'''

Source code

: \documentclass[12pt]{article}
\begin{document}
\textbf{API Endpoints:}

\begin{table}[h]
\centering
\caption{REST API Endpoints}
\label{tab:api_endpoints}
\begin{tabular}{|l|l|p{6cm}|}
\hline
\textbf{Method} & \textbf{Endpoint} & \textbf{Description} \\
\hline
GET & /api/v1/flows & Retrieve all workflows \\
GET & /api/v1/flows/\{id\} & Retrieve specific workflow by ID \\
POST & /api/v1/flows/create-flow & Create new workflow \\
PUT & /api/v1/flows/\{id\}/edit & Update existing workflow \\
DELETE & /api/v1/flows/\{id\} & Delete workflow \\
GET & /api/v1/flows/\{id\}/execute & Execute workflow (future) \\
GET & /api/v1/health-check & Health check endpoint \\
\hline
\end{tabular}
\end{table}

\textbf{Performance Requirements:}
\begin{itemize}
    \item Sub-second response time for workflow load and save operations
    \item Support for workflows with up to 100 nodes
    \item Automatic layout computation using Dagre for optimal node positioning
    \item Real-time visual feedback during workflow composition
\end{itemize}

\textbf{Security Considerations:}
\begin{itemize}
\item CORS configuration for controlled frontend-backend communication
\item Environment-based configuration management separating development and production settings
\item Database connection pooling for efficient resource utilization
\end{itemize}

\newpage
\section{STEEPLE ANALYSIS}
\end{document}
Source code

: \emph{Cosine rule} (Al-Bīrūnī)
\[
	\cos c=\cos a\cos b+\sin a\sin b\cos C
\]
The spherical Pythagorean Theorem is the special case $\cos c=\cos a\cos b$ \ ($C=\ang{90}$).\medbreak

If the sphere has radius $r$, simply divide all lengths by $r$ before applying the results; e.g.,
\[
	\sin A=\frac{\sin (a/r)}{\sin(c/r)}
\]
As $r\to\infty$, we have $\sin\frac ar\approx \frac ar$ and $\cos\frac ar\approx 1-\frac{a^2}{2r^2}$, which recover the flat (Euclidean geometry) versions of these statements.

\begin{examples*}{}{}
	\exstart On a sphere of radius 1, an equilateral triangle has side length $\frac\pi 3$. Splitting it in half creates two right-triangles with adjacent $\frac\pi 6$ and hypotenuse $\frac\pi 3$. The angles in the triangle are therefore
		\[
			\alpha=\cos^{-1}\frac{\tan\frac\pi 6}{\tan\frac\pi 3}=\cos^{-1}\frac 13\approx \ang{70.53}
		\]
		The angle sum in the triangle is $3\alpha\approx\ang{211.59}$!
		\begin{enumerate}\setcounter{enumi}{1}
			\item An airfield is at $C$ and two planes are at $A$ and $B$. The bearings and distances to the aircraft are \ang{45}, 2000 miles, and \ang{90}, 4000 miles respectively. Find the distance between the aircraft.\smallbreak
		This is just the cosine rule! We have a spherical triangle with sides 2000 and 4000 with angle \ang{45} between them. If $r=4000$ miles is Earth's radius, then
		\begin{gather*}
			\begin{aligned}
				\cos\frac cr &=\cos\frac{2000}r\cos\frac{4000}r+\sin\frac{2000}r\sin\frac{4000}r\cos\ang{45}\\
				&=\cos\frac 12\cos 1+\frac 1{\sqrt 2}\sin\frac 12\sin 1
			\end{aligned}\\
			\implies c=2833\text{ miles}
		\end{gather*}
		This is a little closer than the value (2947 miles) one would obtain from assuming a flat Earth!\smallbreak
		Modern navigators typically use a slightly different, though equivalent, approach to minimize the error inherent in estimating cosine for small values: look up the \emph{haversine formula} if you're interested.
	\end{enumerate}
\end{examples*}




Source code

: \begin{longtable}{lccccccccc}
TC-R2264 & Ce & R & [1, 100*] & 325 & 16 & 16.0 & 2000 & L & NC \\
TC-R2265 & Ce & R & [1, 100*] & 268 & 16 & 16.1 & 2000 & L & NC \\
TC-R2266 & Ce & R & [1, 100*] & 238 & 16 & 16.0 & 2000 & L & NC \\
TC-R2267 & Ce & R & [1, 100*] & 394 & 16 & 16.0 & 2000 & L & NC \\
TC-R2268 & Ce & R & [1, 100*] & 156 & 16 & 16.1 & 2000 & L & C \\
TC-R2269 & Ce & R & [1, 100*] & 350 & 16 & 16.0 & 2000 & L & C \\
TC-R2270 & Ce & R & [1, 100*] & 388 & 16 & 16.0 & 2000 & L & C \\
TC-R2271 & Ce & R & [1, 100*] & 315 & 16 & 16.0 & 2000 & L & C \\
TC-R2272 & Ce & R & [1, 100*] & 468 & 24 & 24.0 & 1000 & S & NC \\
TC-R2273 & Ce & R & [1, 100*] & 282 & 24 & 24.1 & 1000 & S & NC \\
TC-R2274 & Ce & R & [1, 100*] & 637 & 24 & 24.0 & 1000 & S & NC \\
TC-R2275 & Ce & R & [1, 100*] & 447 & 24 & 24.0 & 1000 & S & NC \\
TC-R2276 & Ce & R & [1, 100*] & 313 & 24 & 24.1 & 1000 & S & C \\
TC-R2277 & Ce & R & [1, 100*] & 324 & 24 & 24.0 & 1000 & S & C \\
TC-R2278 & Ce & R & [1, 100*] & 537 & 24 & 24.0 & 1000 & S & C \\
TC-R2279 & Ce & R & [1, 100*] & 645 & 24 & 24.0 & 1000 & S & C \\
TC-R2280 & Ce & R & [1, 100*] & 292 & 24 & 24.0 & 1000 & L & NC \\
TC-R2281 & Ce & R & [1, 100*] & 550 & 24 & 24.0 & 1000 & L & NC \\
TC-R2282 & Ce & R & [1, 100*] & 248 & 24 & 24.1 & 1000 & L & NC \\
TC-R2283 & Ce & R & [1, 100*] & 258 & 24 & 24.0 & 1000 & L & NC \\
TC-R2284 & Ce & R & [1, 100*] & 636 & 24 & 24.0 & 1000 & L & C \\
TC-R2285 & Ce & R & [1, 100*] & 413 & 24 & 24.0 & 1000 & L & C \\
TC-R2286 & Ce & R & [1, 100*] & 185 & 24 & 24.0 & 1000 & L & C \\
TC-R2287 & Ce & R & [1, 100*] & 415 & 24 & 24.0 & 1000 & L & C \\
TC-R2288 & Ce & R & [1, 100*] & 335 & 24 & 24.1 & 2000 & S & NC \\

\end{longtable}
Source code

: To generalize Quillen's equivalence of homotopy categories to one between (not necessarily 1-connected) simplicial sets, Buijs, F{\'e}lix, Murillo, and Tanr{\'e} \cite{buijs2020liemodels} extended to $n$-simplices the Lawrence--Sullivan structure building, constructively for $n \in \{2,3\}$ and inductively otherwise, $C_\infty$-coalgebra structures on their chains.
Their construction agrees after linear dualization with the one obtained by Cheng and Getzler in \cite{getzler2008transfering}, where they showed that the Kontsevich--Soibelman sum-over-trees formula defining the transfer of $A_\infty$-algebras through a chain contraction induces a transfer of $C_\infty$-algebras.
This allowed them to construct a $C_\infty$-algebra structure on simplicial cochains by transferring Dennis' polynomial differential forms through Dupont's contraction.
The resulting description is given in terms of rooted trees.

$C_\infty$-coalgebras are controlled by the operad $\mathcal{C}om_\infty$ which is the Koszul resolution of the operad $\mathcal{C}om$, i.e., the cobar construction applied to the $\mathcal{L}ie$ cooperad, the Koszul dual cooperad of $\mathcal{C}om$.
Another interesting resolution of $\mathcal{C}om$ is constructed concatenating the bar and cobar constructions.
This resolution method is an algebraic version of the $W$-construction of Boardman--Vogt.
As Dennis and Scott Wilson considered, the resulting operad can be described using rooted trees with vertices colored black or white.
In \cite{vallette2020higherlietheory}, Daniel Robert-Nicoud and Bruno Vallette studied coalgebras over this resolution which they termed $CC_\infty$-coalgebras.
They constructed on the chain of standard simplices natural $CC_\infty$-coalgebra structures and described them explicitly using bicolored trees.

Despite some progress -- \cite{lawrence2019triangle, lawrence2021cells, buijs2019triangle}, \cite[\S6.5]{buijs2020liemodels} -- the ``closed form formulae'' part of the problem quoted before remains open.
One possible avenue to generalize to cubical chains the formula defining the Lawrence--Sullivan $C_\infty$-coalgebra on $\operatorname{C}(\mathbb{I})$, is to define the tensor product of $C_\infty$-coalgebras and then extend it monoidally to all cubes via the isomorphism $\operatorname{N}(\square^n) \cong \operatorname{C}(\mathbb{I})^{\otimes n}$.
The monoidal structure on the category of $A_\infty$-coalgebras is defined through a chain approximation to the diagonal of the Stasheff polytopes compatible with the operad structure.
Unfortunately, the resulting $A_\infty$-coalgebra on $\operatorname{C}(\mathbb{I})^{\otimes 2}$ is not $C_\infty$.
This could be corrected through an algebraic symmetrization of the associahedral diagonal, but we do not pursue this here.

'''

**Exercise description:** Here the job is to set down exactly the lines of the material above that fall between the one with "This is just" and the one with "TC-R2275 & Ce", inclusive, and nothing beyond them.

**Exercise response:**
		This is just the cosine rule! We have a spherical triangle with sides 2000 and 4000 with angle \ang{45} between them. If $r=4000$ miles is Earth's radius, then
		\begin{gather*}
			\begin{aligned}
				\cos\frac cr &=\cos\frac{2000}r\cos\frac{4000}r+\sin\frac{2000}r\sin\frac{4000}r\cos\ang{45}\\
				&=\cos\frac 12\cos 1+\frac 1{\sqrt 2}\sin\frac 12\sin 1
			\end{aligned}\\
			\implies c=2833\text{ miles}
		\end{gather*}
		This is a little closer than the value (2947 miles) one would obtain from assuming a flat Earth!\smallbreak
		Modern navigators typically use a slightly different, though equivalent, approach to minimize the error inherent in estimating cosine for small values: look up the \emph{haversine formula} if you're interested.
	\end{enumerate}
\end{examples*}




Source code

: \begin{longtable}{lccccccccc}
TC-R2264 & Ce & R & [1, 100*] & 325 & 16 & 16.0 & 2000 & L & NC \\
TC-R2265 & Ce & R & [1, 100*] & 268 & 16 & 16.1 & 2000 & L & NC \\
TC-R2266 & Ce & R & [1, 100*] & 238 & 16 & 16.0 & 2000 & L & NC \\
TC-R2267 & Ce & R & [1, 100*] & 394 & 16 & 16.0 & 2000 & L & NC \\
TC-R2268 & Ce & R & [1, 100*] & 156 & 16 & 16.1 & 2000 & L & C \\
TC-R2269 & Ce & R & [1, 100*] & 350 & 16 & 16.0 & 2000 & L & C \\
TC-R2270 & Ce & R & [1, 100*] & 388 & 16 & 16.0 & 2000 & L & C \\
TC-R2271 & Ce & R & [1, 100*] & 315 & 16 & 16.0 & 2000 & L & C \\
TC-R2272 & Ce & R & [1, 100*] & 468 & 24 & 24.0 & 1000 & S & NC \\
TC-R2273 & Ce & R & [1, 100*] & 282 & 24 & 24.1 & 1000 & S & NC \\
TC-R2274 & Ce & R & [1, 100*] & 637 & 24 & 24.0 & 1000 & S & NC \\
TC-R2275 & Ce & R & [1, 100*] & 447 & 24 & 24.0 & 1000 & S & NC \\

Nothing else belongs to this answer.